**REQUIRED ACTION**. When a line in the records contains the string "void", copy that line.

**Rendered images with source text**.
|---|

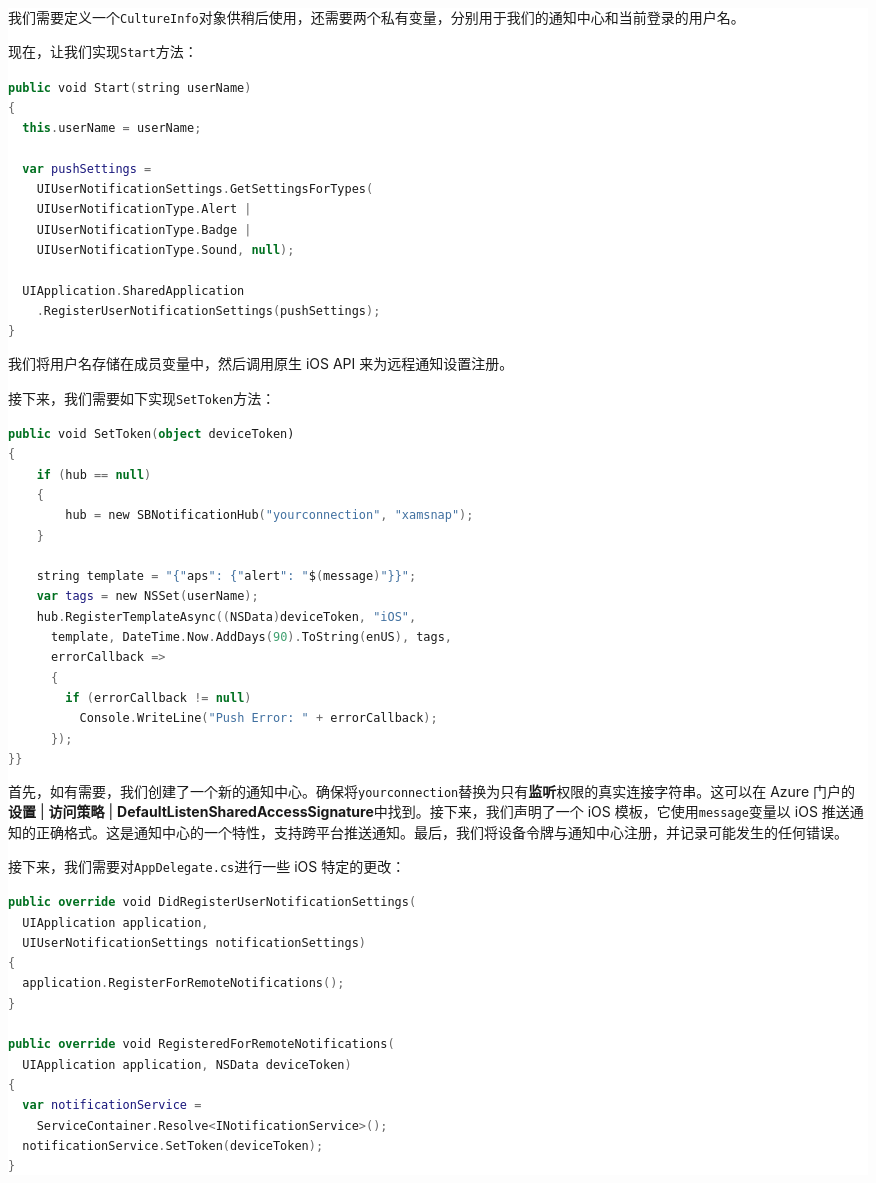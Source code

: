 我们需要定义一个`CultureInfo`对象供稍后使用，还需要两个私有变量，分别用于我们的通知中心和当前登录的用户名。

现在，让我们实现`Start`方法：

```kt
public void Start(string userName) 
{ 
  this.userName = userName; 

  var pushSettings =  
    UIUserNotificationSettings.GetSettingsForTypes( 
    UIUserNotificationType.Alert |  
    UIUserNotificationType.Badge |  
    UIUserNotificationType.Sound, null); 

  UIApplication.SharedApplication 
    .RegisterUserNotificationSettings(pushSettings); 
} 

```

我们将用户名存储在成员变量中，然后调用原生 iOS API 来为远程通知设置注册。

接下来，我们需要如下实现`SetToken`方法：

```kt
public void SetToken(object deviceToken) 
{ 
    if (hub == null) 
    { 
        hub = new SBNotificationHub("yourconnection", "xamsnap"); 
    } 

    string template = "{"aps": {"alert": "$(message)"}}"; 
    var tags = new NSSet(userName); 
    hub.RegisterTemplateAsync((NSData)deviceToken, "iOS",  
      template, DateTime.Now.AddDays(90).ToString(enUS), tags, 
      errorCallback => 
      { 
        if (errorCallback != null) 
          Console.WriteLine("Push Error: " + errorCallback); 
      }); 
}} 

```

首先，如有需要，我们创建了一个新的通知中心。确保将`yourconnection`替换为只有**监听**权限的真实连接字符串。这可以在 Azure 门户的**设置** | **访问策略** | **DefaultListenSharedAccessSignature**中找到。接下来，我们声明了一个 iOS 模板，它使用`message`变量以 iOS 推送通知的正确格式。这是通知中心的一个特性，支持跨平台推送通知。最后，我们将设备令牌与通知中心注册，并记录可能发生的任何错误。

接下来，我们需要对`AppDelegate.cs`进行一些 iOS 特定的更改：

```kt
public override void DidRegisterUserNotificationSettings( 
  UIApplication application,  
  UIUserNotificationSettings notificationSettings) 
{ 
  application.RegisterForRemoteNotifications(); 
} 

public override void RegisteredForRemoteNotifications( 
  UIApplication application, NSData deviceToken) 
{ 
  var notificationService =  
    ServiceContainer.Resolve<INotificationService>(); 
  notificationService.SetToken(deviceToken); 
} 

```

|---|

**SOLVED EXERCISE**.
public void Start(string userName) 
public void SetToken(object deviceToken) 
public override void DidRegisterUserNotificationSettings( 
public override void RegisteredForRemoteNotifications( 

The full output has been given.